Théorie

2. Énonciation

Dans le conte, plus que dans tout autre texte narratif, il s’avère important d’étudier les marques de l’énonciation, c’est-à-dire les traces de celui qui émet un énoncé et de celui qui le reçoit. Les conditions particulières dans lesquelles un énoncé est produit (l’espace et le temps) constituent également des marques significatives. (Luc Bouvier, La Chasse-galerie, p. 132 à 134)

Le narrateur est, bien entendu, celui qui raconte l’histoire. Le pronom de narration nous permet de déterminer où et comment il se situe par rapport au récit qu’il rapporte. Il pourra, ou non, être intégré à l’histoire.

Le narrataire est celui à qui est destinée l’histoire, en l’occurrence l’auditoire ou le lecteur.

Dans l’exemple qui suit, le pronom « vous » renvoie au narrataire, alors que le pronom « je » renvoie au narrateur conteur, c’est-à-dire au maître d’école.

Exemple tiré du Fantôme de l’avare :

« Vous connaissez tous, vieillards et jeunes gens, l’histoire que je vais vous raconter. » (p. 93)

Interventions du narrateur

Ce qui caractérise le conte est l’omniprésence du narrateur conteur. On attribue plusieurs fonctions à ses incessantes manifestations.

Fonction de contact

Le narrateur conteur sollicite constamment l’attention du narrataire, le convie à écouter et, en quelque sorte, à participer au récit.

Exemples tirés de La Chasse-Galerie :

« Pour lors je vais vous raconter une rôdeuse d’histoire, dans le fin fil… » (p. 18)

« Oui-dà ! oui. Eh ben j’en ai une histoire et je vas vous la conter, mais à une condition : vous allez nous faire servir un gallon de whisky d’élection… » (p. 41)

Cette insistance sur la fonction phatique du langage provoque une sorte d’échange entre le conteur et celui qui écoute.

On trouve, chez certains conteurs comme Jos Violon, le célèbre personnage conteur de Louis Fréchette, des formulettes (des formules souvent cocasses qui ont la particularité d’être récurrentes).

Exemple de formulette d’ouverture :

« C’était un temps où le temps était dans le temps. La terre était dans le ciel, le ciel était dans la lune. Et la lune dans mon œil. C’est vous dire que c’était il y a longtemps… »
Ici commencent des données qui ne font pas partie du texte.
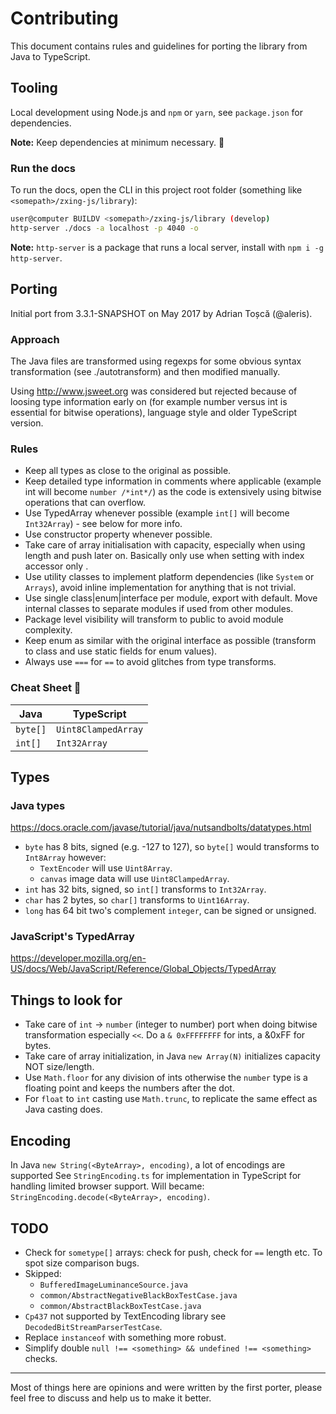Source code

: # Contributing

This document contains rules and guidelines for porting the library from Java to TypeScript.

## Tooling

Local development using Node.js and `npm` or `yarn`, see `package.json` for dependencies.

**Note:** Keep dependencies at minimum necessary. 🖤

### Run the docs

To run the docs, open the CLI in this project root folder (something like `<somepath>/zxing-js/library`):

```bash
user@computer BUILDV <somepath>/zxing-js/library (develop)
http-server ./docs -a localhost -p 4040 -o
```

**Note:** `http-server` is a package that runs a local server, install with `npm i -g http-server`.

## Porting

Initial port from 3.3.1-SNAPSHOT on May 2017 by Adrian Toșcă (@aleris).

### Approach

The Java files are transformed using regexps for some obvious syntax transformation (see ./autotransform) and then modified manually.

Using http://www.jsweet.org was considered but rejected because of loosing type information early on (for example 
number versus int is essential for bitwise operations), language style and older TypeScript version.

### Rules

- Keep all types as close to the original as possible.
- Keep detailed type information in comments where applicable (example int will become `number /*int*/`) as the code is extensively using bitwise operations that can overflow.
- Use TypedArray whenever possible (example `int[]` will become `Int32Array`) - see below for more info.
- Use constructor property whenever possible.
- Take care of array initialisation with capacity, especially when using length and push later on. Basically only use when setting with index accessor only .
- Use utility classes to implement platform dependencies (like `System` or `Arrays`), avoid inline implementation for anything that is not trivial.
- Use single class|enum|interface per module, export with default. Move internal classes to separate modules if used from other modules.
- Package level visibility will transform to public to avoid module complexity.
- Keep enum as similar with the original interface as possible (transform to class and use static fields for enum values).
- Always use `===` for `==` to avoid glitches from type transforms.

### Cheat Sheet 💩

| Java     | TypeScript          |
| -------- | ------------------- |
| `byte[]` | `Uint8ClampedArray` |
| `int[]`  | `Int32Array`        |

## Types

### Java types

https://docs.oracle.com/javase/tutorial/java/nutsandbolts/datatypes.html

- `byte` has 8 bits, signed (e.g. -127 to 127), so `byte[]` would transforms to `Int8Array` however:
  - `TextEncoder` will use `Uint8Array`.
  - `canvas` image data will use `Uint8ClampedArray`.
- `int` has 32 bits, signed, so `int[]` transforms to `Int32Array`.
- `char` has 2 bytes, so `char[]` transforms to `Uint16Array`.
- `long` has 64 bit two's complement `integer`, can be signed or unsigned.

### JavaScript's TypedArray

https://developer.mozilla.org/en-US/docs/Web/JavaScript/Reference/Global_Objects/TypedArray

## Things to look for

- Take care of `int` -> `number` (integer to number) port when doing bitwise transformation especially `<<`. Do a `& 0xFFFFFFFF` for ints, a &0xFF for bytes.
- Take care of array initialization, in Java `new Array(N)` initializes capacity NOT size/length.
- Use `Math.floor` for any division of ints otherwise the `number` type is a floating point and keeps the numbers after the dot.
- For `float` to `int` casting use `Math.trunc`, to replicate the same effect as Java casting does.

## Encoding

In Java `new String(<ByteArray>, encoding)`, a lot of encodings are supported
See `StringEncoding.ts` for implementation in TypeScript for handling limited browser support.
Will became: `StringEncoding.decode(<ByteArray>, encoding)`.

## TODO

- Check for `sometype[]` arrays: check for push, check for `==` length etc. To spot size comparison bugs.
- Skipped:
  - `BufferedImageLuminanceSource.java`
  - `common/AbstractNegativeBlackBoxTestCase.java`
  - `common/AbstractBlackBoxTestCase.java`
- `Cp437` not supported by TextEncoding library see `DecodedBitStreamParserTestCase`.
- Replace `instanceof` with something more robust.
- Simplify double `null !== <something> && undefined !== <something>` checks.

----

Most of things here are opinions and were written by the first porter, please feel free to discuss and help us to make it better.
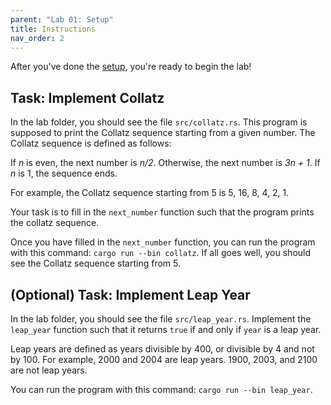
 ```yaml
---
parent: "Lab 01: Setup"
title: Instructions
nav_order: 2
---
```


After you've done the [setup](setup.md), you're ready to begin the lab!

## Task: Implement Collatz

In the lab folder, you should see the file `src/collatz.rs`. This program is supposed to print the Collatz sequence starting from a given number. The Collatz sequence is defined as follows:

If *n* is even, the next number is *n/2*. Otherwise, the next number is *3n + 1*. If *n* is 1, the sequence ends.

For example, the Collatz sequence starting from 5 is 5, 16, 8, 4, 2, 1. 

Your task is to fill in the `next_number` function such that the program prints the collatz sequence.

Once you have filled in the `next_number` function, you can run the program with this command: `cargo run --bin collatz`. If all goes well, you should see the Collatz sequence starting from 5. 

## (Optional) Task: Implement Leap Year

In the lab folder, you should see the file `src/leap_year.rs`. Implement the `leap_year` function such that it returns `true` if and only if `year` is a leap year.

Leap years are defined as years divisible by 400, or divisible by 4 and not by 100. For example, 2000 and 2004 are leap years. 1900, 2003, and 2100 are not leap years.

You can run the program with this command: `cargo run --bin leap_year`.
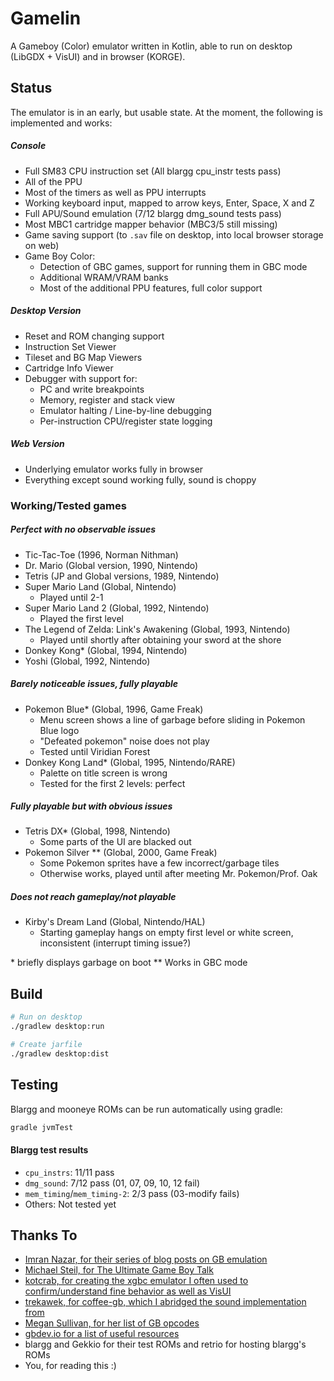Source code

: # Gamelin
A Gameboy (Color) emulator written in Kotlin, able to run on desktop (LibGDX + VisUI) and in browser (KORGE).

## Status
The emulator is in an early, but usable state. At the moment, the following is implemented and works:

##### Console
- Full SM83 CPU instruction set (All blargg cpu_instr tests pass)
- All of the PPU
- Most of the timers as well as PPU interrupts
- Working keyboard input, mapped to arrow keys, Enter, Space, X and Z
- Full APU/Sound emulation (7/12 blargg dmg_sound tests pass)
- Most MBC1 cartridge mapper behavior (MBC3/5 still missing)
- Game saving support (to `.sav` file on desktop, into local browser storage on web)
- Game Boy Color:
    - Detection of GBC games, support for running them in GBC mode
    - Additional WRAM/VRAM banks
    - Most of the additional PPU features, full color support

##### Desktop Version
- Reset and ROM changing support
- Instruction Set Viewer
- Tileset and BG Map Viewers
- Cartridge Info Viewer
- Debugger with support for:
    - PC and write breakpoints
    - Memory, register and stack view
    - Emulator halting / Line-by-line debugging
    - Per-instruction CPU/register state logging

##### Web Version
- Underlying emulator works fully in browser
- Everything except sound working fully, sound is choppy

### Working/Tested games
##### Perfect with no observable issues
- Tic-Tac-Toe (1996, Norman Nithman)
- Dr. Mario (Global version, 1990, Nintendo)
- Tetris (JP and Global versions, 1989, Nintendo)
- Super Mario Land (Global, Nintendo)
    - Played until 2-1
- Super Mario Land 2 (Global, 1992, Nintendo)
    - Played the first level
- The Legend of Zelda: Link's Awakening (Global, 1993, Nintendo)
    - Played until shortly after obtaining your sword at the shore
- Donkey Kong* (Global, 1994, Nintendo)
- Yoshi (Global, 1992, Nintendo)

##### Barely noticeable issues, fully playable
- Pokemon Blue* (Global, 1996, Game Freak)
    - Menu screen shows a line of garbage before sliding in Pokemon Blue logo
    - "Defeated pokemon" noise does not play
    - Tested until Viridian Forest
- Donkey Kong Land* (Global, 1995, Nintendo/RARE)
    - Palette on title screen is wrong
    - Tested for the first 2 levels: perfect

##### Fully playable but with obvious issues
- Tetris DX* (Global, 1998, Nintendo)
    - Some parts of the UI are blacked out
- Pokemon Silver ** (Global, 2000, Game Freak)
    - Some Pokemon sprites have a few incorrect/garbage tiles
    - Otherwise works, played until after meeting Mr. Pokemon/Prof. Oak

##### Does not reach gameplay/not playable
- Kirby's Dream Land (Global, Nintendo/HAL)
    - Starting gameplay hangs on empty first level or white screen, inconsistent (interrupt timing issue?)

\* briefly displays garbage on boot
\** Works in GBC mode

## Build
``` bash
# Run on desktop
./gradlew desktop:run

# Create jarfile
./gradlew desktop:dist
```

## Testing
Blargg and mooneye ROMs can be run automatically using gradle:
```bash
gradle jvmTest
```

#### Blargg test results
- `cpu_instrs`: 11/11 pass
- `dmg_sound`: 7/12 pass (01, 07, 09, 10, 12 fail)
- `mem_timing`/`mem_timing-2`: 2/3 pass (03-modify fails)
- Others: Not tested yet

## Thanks To
- [Imran Nazar, for their series of blog posts on GB emulation](http://imrannazar.com/GameBoy-Emulation-in-JavaScript:-The-CPU)
- [Michael Steil, for The Ultimate Game Boy Talk](https://media.ccc.de/v/33c3-8029-the_ultimate_game_boy_talk)
- [kotcrab, for creating the xgbc emulator I often used to confirm/understand fine behavior as well as VisUI](https://github.com/kotcrab/xgbc)
- [trekawek, for coffee-gb, which I abridged the sound implementation from](https://github.com/trekawek/coffee-gb)
- [Megan Sullivan, for her list of GB opcodes](https://meganesulli.com/blog/game-boy-opcodes)
- [gbdev.io for a list of useful resources](https://gbdev.io)
- blargg and Gekkio for their test ROMs and retrio for hosting blargg's ROMs
- You, for reading this :)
Exemple de formulette de fermeture :

« Et cric, crac, cra ! sacatabi sac-à-tabac ! mon histoire finit d’en par là. »

Fonction d’attestation

Le narrateur conteur invite l’auditoire à croire en l’authenticité des faits rapportés. Ses interventions contribuent à créer un climat de confiance ou à confondre les sceptiques.

Exemples tirés de La Chasse-Galerie :

« Hein ! Qu’est-ce que vous dites de ça ? J’en ai-t-y vu des loups-garous ? » (p. 44)

« C’est absolument comme je te le dis, insista le p’tit Pierriche Desrosiers, j’ai vu moi-même la queue de la bête. » (p. 49)

Fonction idéologique

Le narrateur conteur, par son intervention, peut parfois susciter la réflexion, voire produire un effet moralisateur ou donner une portée sociologique au conte.

Exemple tiré de La Chasse-Galerie :

« Soyez toute attention, et remarquez surtout le châtiment que Dieu réserve à ceux qui, en ce monde, refusent l’hospitalité au voyageur en détresse. » (p. 94)

Ces trois fonctions vous semblent subtiles et complexes ? Ne vous en faites pas. C’est le diable qui est très attaché aux détails ! En fait, vous n’aurez pas, dans vos travaux, à différencier ces fonctions de manière aussi précise. Ces explications visent plutôt à vous faire comprendre la place et l’importance du narrateur (et du narrataire) dans le conte. Vous aurez, en effet, à retracer leur présence dans les exercices et le plan que vous établirez plus loin dans ce module.